### THE DATA
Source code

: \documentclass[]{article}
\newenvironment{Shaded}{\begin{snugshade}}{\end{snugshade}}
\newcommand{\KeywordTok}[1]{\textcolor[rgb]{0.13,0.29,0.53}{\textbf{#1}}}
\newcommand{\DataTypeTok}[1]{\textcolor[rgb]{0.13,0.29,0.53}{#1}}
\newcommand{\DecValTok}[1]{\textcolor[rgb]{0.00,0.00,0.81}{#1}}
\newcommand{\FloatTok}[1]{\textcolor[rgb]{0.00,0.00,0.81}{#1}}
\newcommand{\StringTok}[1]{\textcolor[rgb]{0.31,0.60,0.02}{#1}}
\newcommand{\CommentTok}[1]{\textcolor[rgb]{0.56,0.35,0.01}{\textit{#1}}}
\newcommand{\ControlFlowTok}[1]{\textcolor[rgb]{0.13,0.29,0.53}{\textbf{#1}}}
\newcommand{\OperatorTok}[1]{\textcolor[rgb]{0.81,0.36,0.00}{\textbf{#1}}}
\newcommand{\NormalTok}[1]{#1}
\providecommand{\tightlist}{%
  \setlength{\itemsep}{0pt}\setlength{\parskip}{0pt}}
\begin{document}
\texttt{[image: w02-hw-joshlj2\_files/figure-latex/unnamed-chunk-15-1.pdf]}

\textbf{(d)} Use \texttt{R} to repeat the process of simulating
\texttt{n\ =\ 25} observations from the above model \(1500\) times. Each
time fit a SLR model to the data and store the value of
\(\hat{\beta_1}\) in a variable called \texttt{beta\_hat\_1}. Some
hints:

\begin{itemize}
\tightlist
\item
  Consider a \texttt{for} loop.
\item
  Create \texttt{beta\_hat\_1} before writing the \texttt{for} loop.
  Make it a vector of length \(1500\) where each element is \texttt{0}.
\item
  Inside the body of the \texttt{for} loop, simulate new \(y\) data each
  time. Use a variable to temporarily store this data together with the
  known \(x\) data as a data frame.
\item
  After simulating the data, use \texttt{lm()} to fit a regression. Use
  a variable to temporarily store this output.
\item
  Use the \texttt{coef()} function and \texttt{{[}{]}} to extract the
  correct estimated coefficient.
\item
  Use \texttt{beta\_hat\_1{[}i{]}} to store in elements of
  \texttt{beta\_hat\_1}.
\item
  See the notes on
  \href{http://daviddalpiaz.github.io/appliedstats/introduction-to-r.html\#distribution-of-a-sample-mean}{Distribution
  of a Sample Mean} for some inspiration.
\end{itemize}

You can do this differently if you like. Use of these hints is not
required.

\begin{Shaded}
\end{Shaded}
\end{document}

### EXERCISE
Scan the data above; copy every line where "hints" appears.

### RESULT OF THIS EXERCISE
hints:
You can do this differently if you like. Use of these hints is not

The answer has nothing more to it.